ACTIVITY:
Scan the material below for every line with the string "коммита", and copy those lines.

TASK DATA:
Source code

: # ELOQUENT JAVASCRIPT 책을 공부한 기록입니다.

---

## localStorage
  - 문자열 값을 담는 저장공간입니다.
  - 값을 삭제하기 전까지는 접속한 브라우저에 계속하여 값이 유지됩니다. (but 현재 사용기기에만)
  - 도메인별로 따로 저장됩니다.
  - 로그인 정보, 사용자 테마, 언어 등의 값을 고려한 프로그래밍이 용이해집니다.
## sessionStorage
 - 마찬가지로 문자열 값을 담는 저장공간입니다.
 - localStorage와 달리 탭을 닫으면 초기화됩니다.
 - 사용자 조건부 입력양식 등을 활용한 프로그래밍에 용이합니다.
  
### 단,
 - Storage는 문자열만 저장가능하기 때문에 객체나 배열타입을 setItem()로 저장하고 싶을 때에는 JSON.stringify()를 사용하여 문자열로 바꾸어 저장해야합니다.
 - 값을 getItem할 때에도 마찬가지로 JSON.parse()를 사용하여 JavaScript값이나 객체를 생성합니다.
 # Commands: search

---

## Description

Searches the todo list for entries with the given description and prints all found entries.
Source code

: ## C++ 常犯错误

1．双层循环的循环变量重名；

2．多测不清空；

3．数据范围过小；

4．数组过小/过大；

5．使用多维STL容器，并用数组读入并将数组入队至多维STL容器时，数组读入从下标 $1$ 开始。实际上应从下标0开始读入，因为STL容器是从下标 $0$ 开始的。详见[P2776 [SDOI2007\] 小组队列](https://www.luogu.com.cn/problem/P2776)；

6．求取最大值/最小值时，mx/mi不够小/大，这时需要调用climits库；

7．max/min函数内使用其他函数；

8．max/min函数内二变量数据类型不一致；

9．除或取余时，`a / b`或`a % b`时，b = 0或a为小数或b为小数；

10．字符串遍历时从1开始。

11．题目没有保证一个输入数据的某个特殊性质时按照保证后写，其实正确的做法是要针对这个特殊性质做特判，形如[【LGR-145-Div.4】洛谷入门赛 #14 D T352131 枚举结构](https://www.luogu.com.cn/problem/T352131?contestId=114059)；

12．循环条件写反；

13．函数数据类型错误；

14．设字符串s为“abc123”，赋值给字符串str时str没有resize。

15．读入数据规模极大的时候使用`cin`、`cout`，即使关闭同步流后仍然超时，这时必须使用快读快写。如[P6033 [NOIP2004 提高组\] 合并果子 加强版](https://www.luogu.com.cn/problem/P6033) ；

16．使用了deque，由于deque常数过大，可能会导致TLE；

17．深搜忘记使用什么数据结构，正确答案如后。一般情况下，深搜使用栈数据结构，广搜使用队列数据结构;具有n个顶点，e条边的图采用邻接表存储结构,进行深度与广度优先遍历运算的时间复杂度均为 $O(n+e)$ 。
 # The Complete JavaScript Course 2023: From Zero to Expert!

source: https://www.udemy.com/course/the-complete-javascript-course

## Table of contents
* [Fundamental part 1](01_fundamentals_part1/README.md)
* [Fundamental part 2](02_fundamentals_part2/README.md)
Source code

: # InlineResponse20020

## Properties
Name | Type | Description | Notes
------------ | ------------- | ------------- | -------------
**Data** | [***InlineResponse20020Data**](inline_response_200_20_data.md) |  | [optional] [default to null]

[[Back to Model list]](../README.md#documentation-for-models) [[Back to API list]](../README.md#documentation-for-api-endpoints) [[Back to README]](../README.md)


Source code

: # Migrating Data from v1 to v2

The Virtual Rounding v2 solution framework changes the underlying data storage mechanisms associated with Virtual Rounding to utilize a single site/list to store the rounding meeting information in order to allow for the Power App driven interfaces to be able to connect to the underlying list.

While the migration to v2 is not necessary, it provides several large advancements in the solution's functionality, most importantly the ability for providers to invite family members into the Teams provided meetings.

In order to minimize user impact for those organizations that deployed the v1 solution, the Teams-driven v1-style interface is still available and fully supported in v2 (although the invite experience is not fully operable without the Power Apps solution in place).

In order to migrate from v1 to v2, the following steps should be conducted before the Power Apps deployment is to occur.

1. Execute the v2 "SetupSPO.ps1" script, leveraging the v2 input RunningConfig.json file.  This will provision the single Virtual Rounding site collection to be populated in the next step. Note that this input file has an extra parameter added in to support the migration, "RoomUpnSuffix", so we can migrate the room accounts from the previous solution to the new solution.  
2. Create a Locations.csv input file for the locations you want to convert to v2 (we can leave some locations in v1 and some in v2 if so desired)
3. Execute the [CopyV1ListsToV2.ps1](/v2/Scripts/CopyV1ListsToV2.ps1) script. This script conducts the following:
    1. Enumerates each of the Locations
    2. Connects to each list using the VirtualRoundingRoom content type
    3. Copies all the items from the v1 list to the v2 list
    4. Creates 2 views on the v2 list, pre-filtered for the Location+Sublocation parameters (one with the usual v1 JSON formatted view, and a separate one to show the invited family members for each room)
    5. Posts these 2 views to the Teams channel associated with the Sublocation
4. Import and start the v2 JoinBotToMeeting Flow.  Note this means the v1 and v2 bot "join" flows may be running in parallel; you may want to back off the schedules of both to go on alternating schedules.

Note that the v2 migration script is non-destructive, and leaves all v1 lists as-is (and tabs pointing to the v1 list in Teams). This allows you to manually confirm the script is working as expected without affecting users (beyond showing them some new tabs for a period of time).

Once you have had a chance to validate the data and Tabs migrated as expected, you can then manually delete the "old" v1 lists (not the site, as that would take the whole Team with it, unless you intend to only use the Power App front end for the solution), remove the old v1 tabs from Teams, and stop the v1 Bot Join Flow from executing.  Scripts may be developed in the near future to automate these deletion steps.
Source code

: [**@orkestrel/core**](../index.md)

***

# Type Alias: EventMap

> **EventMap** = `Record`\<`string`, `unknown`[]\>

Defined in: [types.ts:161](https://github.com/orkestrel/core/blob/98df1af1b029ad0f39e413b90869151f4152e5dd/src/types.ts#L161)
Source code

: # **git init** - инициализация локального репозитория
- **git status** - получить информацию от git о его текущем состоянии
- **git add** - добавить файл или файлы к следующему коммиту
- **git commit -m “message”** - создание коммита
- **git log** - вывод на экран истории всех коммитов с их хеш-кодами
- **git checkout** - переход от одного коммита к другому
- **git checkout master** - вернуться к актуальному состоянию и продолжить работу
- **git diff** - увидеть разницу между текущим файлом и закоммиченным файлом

REPLY:
- **git commit -m “message”** - создание коммита
- **git checkout** - переход от одного коммита к другому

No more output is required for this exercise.